REHABILITATION OF MODERATE TO SEVERE TBI: COMA: POSTTRAUMATIC AMNESIA (PTA)

  • Occurrence: Occurs in all patients when they emerge from coma

  • Definition: Disorientation to time, place, and person; a confusional state; diminished memory; and reduced ability to attend and respond to environmental cues

  • Cognitive characteristics: For example, a deficit in initial learning usually occurs in injuries to diencephalic structures, and an increased rate of forgetting new information in injuries to the temporal lobes.
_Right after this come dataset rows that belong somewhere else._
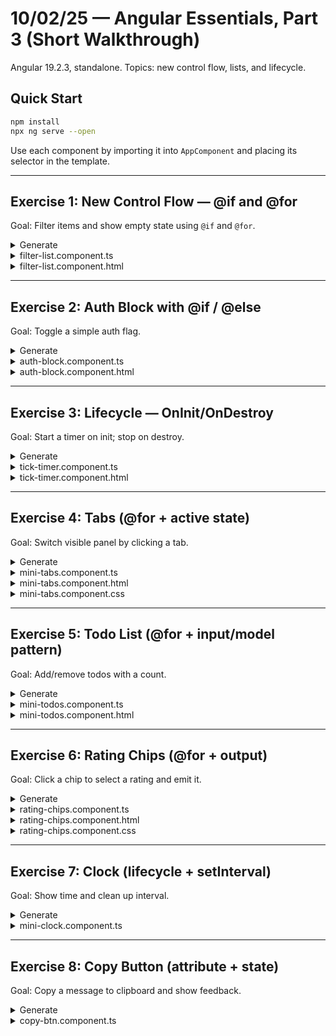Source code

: # 10/02/25 — Angular Essentials, Part 3 (Short Walkthrough)

Angular 19.2.3, standalone. Topics: new control flow, lists, and lifecycle.

## Quick Start

```bash
npm install
npx ng serve --open
```

Use each component by importing it into `AppComponent` and placing its selector in the template.

---

## Exercise 1: New Control Flow — @if and @for

Goal: Filter items and show empty state using `@if` and `@for`.

<details>
<summary>Generate</summary>

```bash
ng g c filter-list --skip-tests
```

</details>

<details>
<summary>filter-list.component.ts</summary>

```typescript
import { Component, computed, signal } from "@angular/core";
import { CommonModule } from "@angular/common";

interface Item {
  id: number;
  name: string;
}

@Component({
  selector: "app-filter-list",
  standalone: true,
  imports: [CommonModule],
  templateUrl: "./filter-list.component.html",
})
export class FilterListComponent {
  q = signal("");
  items = signal<Item[]>([
    { id: 1, name: "Alpha" },
    { id: 2, name: "Beta" },
    { id: 3, name: "Gamma" },
  ]);
  filtered = computed(() =>
    this.items().filter((i) =>
      i.name.toLowerCase().includes(this.q().toLowerCase())
    )
  );
}
```

</details>

<details>
<summary>filter-list.component.html</summary>

```html
<input
  [value]="q()"
  (input)="q.set(($event.target as HTMLInputElement).value)"
  placeholder="Search"
/>

@if (filtered().length === 0) {
<p>No results</p>
} @else {
<ul>
  @for (it of filtered(); track it.id) {
  <li>{{ it.name }}</li>
  }
</ul>
}
```

</details>

---

## Exercise 2: Auth Block with @if / @else

Goal: Toggle a simple auth flag.

<details>
<summary>Generate</summary>

```bash
ng g c auth-block --skip-tests
```

</details>

<details>
<summary>auth-block.component.ts</summary>

```typescript
import { Component, signal } from "@angular/core";

@Component({
  selector: "app-auth-block",
  standalone: true,
  templateUrl: "./auth-block.component.html",
})
export class AuthBlockComponent {
  loggedIn = signal(false);
}
```

</details>

<details>
<summary>auth-block.component.html</summary>

```html
<button (click)="loggedIn.update(v => !v)">Toggle Login</button>

@if (loggedIn()) {
<p>Welcome back!</p>
} @else {
<p>Please log in.</p>
}
```

</details>

---

## Exercise 3: Lifecycle — OnInit/OnDestroy

Goal: Start a timer on init; stop on destroy.

<details>
<summary>Generate</summary>

```bash
ng g c tick-timer --skip-tests
```

</details>

<details>
<summary>tick-timer.component.ts</summary>

```typescript
import { Component, OnDestroy, OnInit, signal } from "@angular/core";

@Component({
  selector: "app-tick-timer",
  standalone: true,
  templateUrl: "./tick-timer.component.html",
})
export class TickTimerComponent implements OnInit, OnDestroy {
  ticks = signal(0);
  private handle?: any;

  ngOnInit() {
    this.handle = setInterval(() => this.ticks.update((v) => v + 1), 1000);
  }

  ngOnDestroy() {
    clearInterval(this.handle);
  }
}
```

</details>

<details>
<summary>tick-timer.component.html</summary>

```html
<p>Ticks: {{ ticks() }}</p>
```

</details>

---

## Exercise 4: Tabs (@for + active state)

Goal: Switch visible panel by clicking a tab.

<details>
<summary>Generate</summary>

```bash
ng g c mini-tabs --skip-tests
```

</details>

<details>
<summary>mini-tabs.component.ts</summary>

```typescript
import { Component, signal } from "@angular/core";

@Component({
  selector: "app-mini-tabs",
  standalone: true,
  templateUrl: "./mini-tabs.component.html",
  styleUrl: "./mini-tabs.component.css",
})
export class MiniTabsComponent {
  tabs = ["Home", "Docs", "About"];
  active = signal("Home");
}
```

</details>

<details>
<summary>mini-tabs.component.html</summary>

```html
<div class="tabs">
  @for (t of tabs; track t) {
  <button [class.active]="active()===t" (click)="active.set(t)">{{ t }}</button>
  }
</div>

@if (active()==='Home') {
<p>Welcome.</p>
} @else if (active()==='Docs') {
<p>Read the docs.</p>
} @else {
<p>About us.</p>
}
```

</details>

<details>
<summary>mini-tabs.component.css</summary>

```css
.tabs {
  display: flex;
  gap: 6px;
  margin-bottom: 8px;
}
button {
  padding: 6px 10px;
  border: 1px solid #cbd5e1;
  border-radius: 6px;
}
button.active {
  background: #0ea5e9;
  color: #fff;
}
```

</details>

---

## Exercise 5: Todo List (@for + input/model pattern)

Goal: Add/remove todos with a count.

<details>
<summary>Generate</summary>

```bash
ng g c mini-todos --skip-tests
```

</details>

<details>
<summary>mini-todos.component.ts</summary>

```typescript
import { Component, signal, computed } from "@angular/core";
import { CommonModule } from "@angular/common";

@Component({
  selector: "app-mini-todos",
  standalone: true,
  imports: [CommonModule],
  templateUrl: "./mini-todos.component.html",
})
export class MiniTodosComponent {
  txt = signal("");
  todos = signal<string[]>([]);
  count = computed(() => this.todos().length);
  add() {
    const t = this.txt().trim();
    if (!t) return;
    this.todos.update((a) => [...a, t]);
    this.txt.set("");
  }
  remove(i: number) {
    this.todos.update((a) => a.filter((_, idx) => idx !== i));
  }
}
```

</details>

<details>
<summary>mini-todos.component.html</summary>

```html
<input
  [value]="txt()"
  (input)="txt.set(($event.target as HTMLInputElement).value)"
  placeholder="Add todo"
/>
<button (click)="add()">Add</button>

<ul>
  @for (t of todos(); let i = $index; track i) {
  <li>{{ t }} <button (click)="remove(i)">x</button></li>
  }
</ul>
<p>Total: {{ count() }}</p>
```

</details>

---

## Exercise 6: Rating Chips (@for + output)

Goal: Click a chip to select a rating and emit it.

<details>
<summary>Generate</summary>

```bash
ng g c rating-chips --skip-tests
```

</details>

<details>
<summary>rating-chips.component.ts</summary>

```typescript
import { Component, output, signal } from "@angular/core";

@Component({
  selector: "app-rating-chips",
  standalone: true,
  templateUrl: "./rating-chips.component.html",
  styleUrl: "./rating-chips.component.css",
})
export class RatingChipsComponent {
  rating = signal(0);
  ratingChange = output<number>();
  set(n: number) {
    this.rating.set(n);
    this.ratingChange.emit(n);
  }
}
```

</details>

<details>
<summary>rating-chips.component.html</summary>

```html
<div class="chips">
  @for (n of [1,2,3,4,5]; track n) {
  <button [class.on]="rating()>=n" (click)="set(n)">{{ n }}</button>
  }
</div>
```

</details>

<details>
<summary>rating-chips.component.css</summary>

```css
.chips {
  display: flex;
  gap: 6px;
}
button {
  padding: 6px 10px;
  border: 1px solid #cbd5e1;
  border-radius: 6px;
}
button.on {
  background: #f59e0b;
  color: #fff;
}
```

</details>

---

## Exercise 7: Clock (lifecycle + setInterval)

Goal: Show time and clean up interval.

<details>
<summary>Generate</summary>

```bash
ng g c mini-clock --skip-tests
```

</details>

<details>
<summary>mini-clock.component.ts</summary>

```typescript
import { Component, OnDestroy, OnInit, signal } from "@angular/core";

@Component({
  selector: "app-mini-clock",
  standalone: true,
  template: `<p>{{ now() }}</p>`,
})
export class MiniClockComponent implements OnInit, OnDestroy {
  now = signal(new Date().toLocaleTimeString());
  private h?: any;
  ngOnInit() {
    this.h = setInterval(
      () => this.now.set(new Date().toLocaleTimeString()),
      1000
    );
  }
  ngOnDestroy() {
    clearInterval(this.h);
  }
}
```

</details>

---

## Exercise 8: Copy Button (attribute + state)

Goal: Copy a message to clipboard and show feedback.

<details>
<summary>Generate</summary>

```bash
ng g c copy-btn --skip-tests
```

</details>

<details>
<summary>copy-btn.component.ts</summary>

```typescript
import { Component, signal } from "@angular/core";

@Component({
  selector: "app-copy-btn",
  standalone: true,
  template: `<button (click)="copy()">
    {{ done() ? "Copied!" : "Copy" }}
  </button>`,
})
export class CopyBtnComponent {
  done = signal(false);
  async copy() {
    await navigator.clipboard.writeText("Hello Angular");
    this.done.set(true);
    setTimeout(() => this.done.set(false), 1200);
  }
}
```

</details>
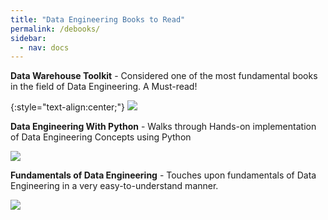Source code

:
 ```yaml
---
title: "Data Engineering Books to Read"
permalink: /debooks/
sidebar:
  - nav: docs
---
```


**Data Warehouse Toolkit** - Considered one of the most fundamental books in the field of Data Engineering. A Must-read!

{:style="text-align:center;"}
![](https://www.oreilly.com/library/cover/9780764567575/1200w630h/)

**Data Engineering With Python** - Walks through Hands-on implementation of Data Engineering Concepts using Python

![](https://m.media-amazon.com/images/I/712NB2pnF4L._AC_UF1000,1000_QL80_.jpg)

**Fundamentals of Data Engineering** - Touches upon fundamentals of Data Engineering in a very easy-to-understand manner. 

![](https://www.jointaro.com/blog/content/images/2024/02/cover.JPG)

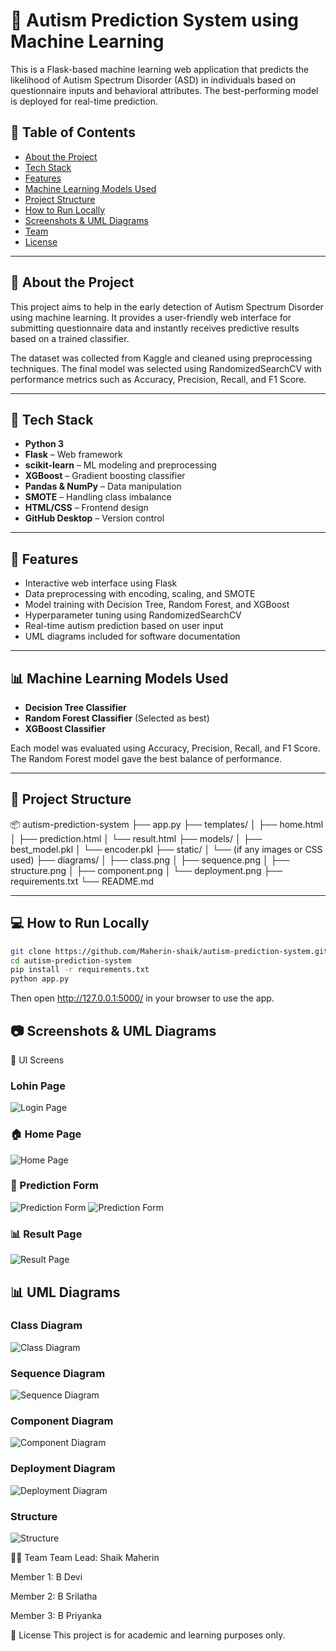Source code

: # 🧠 Autism Prediction System using Machine Learning

This is a Flask-based machine learning web application that predicts the likelihood of Autism Spectrum Disorder (ASD) in individuals based on questionnaire inputs and behavioral attributes. The best-performing model is deployed for real-time prediction.

## 📌 Table of Contents

- [About the Project](#about-the-project)
- [Tech Stack](#tech-stack)
- [Features](#features)
- [Machine Learning Models Used](#machine-learning-models-used)
- [Project Structure](#project-structure)
- [How to Run Locally](#how-to-run-locally)
- [Screenshots & UML Diagrams](#screenshots--uml-diagrams)
- [Team](#team)
- [License](#license)

---

## 📖 About the Project

This project aims to help in the early detection of Autism Spectrum Disorder using machine learning. It provides a user-friendly web interface for submitting questionnaire data and instantly receives predictive results based on a trained classifier.

The dataset was collected from Kaggle and cleaned using preprocessing techniques. The final model was selected using RandomizedSearchCV with performance metrics such as Accuracy, Precision, Recall, and F1 Score.

---

## 🧰 Tech Stack

- **Python 3**
- **Flask** – Web framework
- **scikit-learn** – ML modeling and preprocessing
- **XGBoost** – Gradient boosting classifier
- **Pandas & NumPy** – Data manipulation
- **SMOTE** – Handling class imbalance
- **HTML/CSS** – Frontend design
- **GitHub Desktop** – Version control

---

## 🌟 Features

- Interactive web interface using Flask
- Data preprocessing with encoding, scaling, and SMOTE
- Model training with Decision Tree, Random Forest, and XGBoost
- Hyperparameter tuning using RandomizedSearchCV
- Real-time autism prediction based on user input
- UML diagrams included for software documentation

---

## 📊 Machine Learning Models Used

- **Decision Tree Classifier**
- **Random Forest Classifier** (Selected as best)
- **XGBoost Classifier**

Each model was evaluated using Accuracy, Precision, Recall, and F1 Score. The Random Forest model gave the best balance of performance.

---

## 📁 Project Structure

📦 autism-prediction-system ├── app.py ├── templates/ │ ├── home.html │ ├── prediction.html │ └── result.html ├── models/ │ ├── best_model.pkl │ └── encoder.pkl ├── static/ │ └── (if any images or CSS used) ├── diagrams/ │ ├── class.png │ ├── sequence.png │ ├── structure.png │ ├── component.png │ └── deployment.png ├── requirements.txt └── README.md


---

## 💻 How to Run Locally

```bash
git clone https://github.com/Maherin-shaik/autism-prediction-system.git
cd autism-prediction-system
pip install -r requirements.txt
python app.py
```


Then open http://127.0.0.1:5000/ in your browser to use the app.

## 📷 Screenshots & UML Diagrams
🎨 UI Screens

### Lohin Page
![Login Page](screenshots/login.png)

### 🏠 Home Page
![Home Page](screenshots/home.png)

### 📝 Prediction Form
![Prediction Form](screenshots/prediction.png)
![Prediction Form](screenshots/submit.png)

### 📊 Result Page
![Result Page](screenshots/result.png)


## 📊 UML Diagrams

### Class Diagram
![Class Diagram](uml-diagrams/class.png)

### Sequence Diagram
![Sequence Diagram](uml-diagrams/sequence.png)

### Component Diagram
![Component Diagram](uml-diagrams/component.png)

### Deployment Diagram
![Deployment Diagram](uml-diagrams/diployment.png)

### Structure
![Structure](uml-diagrams/structure.png)


👨‍💻 Team
Team Lead: Shaik Maherin

Member 1: B Devi

Member 2: B Srilatha

Member 3: B Priyanka

📄 License
This project is for academic and learning purposes only.
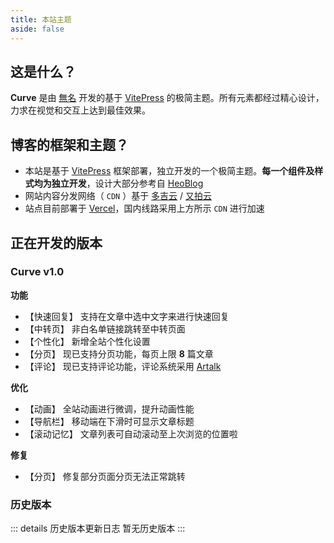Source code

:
 ```yaml
---
title: 本站主题
aside: false
---
```


<script setup>
import Theme from "@/views/Theme.vue"
</script>

<Theme />

## 这是什么？

**Curve** 是由 [無名](https://www.imsyy.top/) 开发的基于 [VitePress](https://vitepress.dev/) 的极简主题。所有元素都经过精心设计，力求在视觉和交互上达到最佳效果。

## 博客的框架和主题？

- 本站是基于 [VitePress](https://vitepress.dev/) 框架部署，独立开发的一个极简主题。**每一个组件及样式均为独立开发**，设计大部分参考自 [HeoBlog](https://blog.zhheo.com/)
- 网站内容分发网络（ `CDN` ）基于 [多吉云](https://www.dogecloud.com/) / [又拍云](https://www.upyun.com/)
- 站点目前部署于 [Vercel](https://vercel.com/)，国内线路采用上方所示 `CDN` 进行加速

## 正在开发的版本

### Curve v1.0

**功能**

- 【快速回复】 支持在文章中选中文字来进行快速回复
- 【中转页】 非白名单链接跳转至中转页面
- 【个性化】 新增全站个性化设置
- 【分页】 现已支持分页功能，每页上限 **8** 篇文章
- 【评论】 现已支持评论功能，评论系统采用 [Artalk](https://artalk.js.org/)

**优化**

- 【动画】 全站动画进行微调，提升动画性能
- 【导航栏】 移动端在下滑时可显示文章标题 
- 【滚动记忆】 文章列表可自动滚动至上次浏览的位置啦

**修复**

- 【分页】 修复部分页面分页无法正常跳转
  
### 历史版本

::: details 历史版本更新日志
暂无历史版本
:::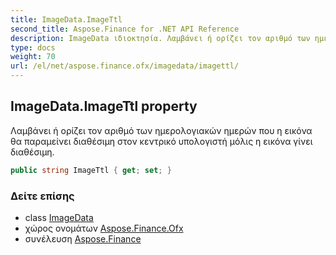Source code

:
 ```yaml
---
title: ImageData.ImageTtl
second_title: Aspose.Finance for .NET API Reference
description: ImageData ιδιοκτησία. Λαμβάνει ή ορίζει τον αριθμό των ημερολογιακών ημερών που η εικόνα θα παραμείνει διαθέσιμη στον κεντρικό υπολογιστή μόλις η εικόνα γίνει διαθέσιμη.
type: docs
weight: 70
url: /el/net/aspose.finance.ofx/imagedata/imagettl/
---
```

## ImageData.ImageTtl property

Λαμβάνει ή ορίζει τον αριθμό των ημερολογιακών ημερών που η εικόνα θα παραμείνει διαθέσιμη στον κεντρικό υπολογιστή μόλις η εικόνα γίνει διαθέσιμη.

```csharp
public string ImageTtl { get; set; }
```

### Δείτε επίσης

* class [ImageData](../)
* χώρος ονομάτων [Aspose.Finance.Ofx](../../imagedata/)
* συνέλευση [Aspose.Finance](../../../)


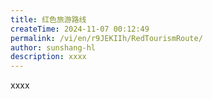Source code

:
 ```yaml
---
title: 红色旅游路线
createTime: 2024-11-07 00:12:49
permalink: /vi/en/r9JEKIIh/RedTourismRoute/
author: sunshang-hl
description: xxxx
---
```


xxxx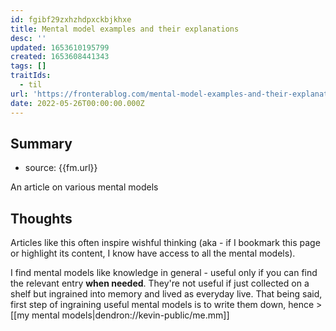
 ```yaml
---
id: fgibf29zxhzhdpxckbjkhxe
title: Mental model examples and their explanations
desc: ''
updated: 1653610195799
created: 1653608441343
tags: []
traitIds:
  - til
url: 'https://fronterablog.com/mental-model-examples-and-their-explanations/'
date: 2022-05-26T00:00:00.000Z
---
```


## Summary
- source: {{fm.url}}

An article on various mental models

## Thoughts

Articles like this often inspire wishful thinking (aka - if I bookmark this page or highlight its content, I know have access to all the mental models).

I find mental models like knowledge in general - useful only if you can find the relevant entry **when needed**.
They're not useful if just collected on a shelf but ingrained into memory and lived as everyday live. 
That being said, first step of ingraining useful mental models is to write them down, hence > [[my mental models|dendron://kevin-public/me.mm]]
The cognitive characteristics have clinical significance

  • Behavioral characteristics: Agitation is the most common and significant behavioral change and should be addressed by:

    • A comprehensive examination that emphasizes potential sources of agitation, such as fractures, peripheral nerve injuries, skin lesions, seizures, CNS infection, current medications, and other cardiopulmonary, endocrine, hepatic, renal, and metabolic sources

    • The Agitated Behavior Scale, one-to-one monitoring, and behavioral modification

    • Physical restraints and environmental changes

    • Medications, particularly for shorter lengths of stay, that do not cause sedation or secondary brain damage, interfere with cognitive recovery or long-term outcomes, or have significant side effects
      • Stimulating agents, such as amantadine or methylphenidate
      • Antidepressants, such as amitriptyline or trazodone
      • Agents that reduce excitatory or augment inhibitory effects, such as beta blockers, lithium, carbamazepine, and buspirone
      • Sedatives, such as lorazepam, in periods of extreme agitation

    • Monitoring of cognitive recovery, which may precede recovery from agitation, with the:
      • Galveston Orientation and Amnesia Test (GOAT), which assesses temporal orientation primarily and is recommended in the acute care setting
      • Orientation Group Monitoring System, which is more sensitive in detecting medical complications than GOAT and is recommended in the rehabilitation setting
      • Three-word recall, which is simpler to administer and more reliable than GOAT, when the GOAT contains materials the patient knew prior to injury, which obscures GOAT's ability to determine recovery of continuous memory (Schwartz, et al 1998)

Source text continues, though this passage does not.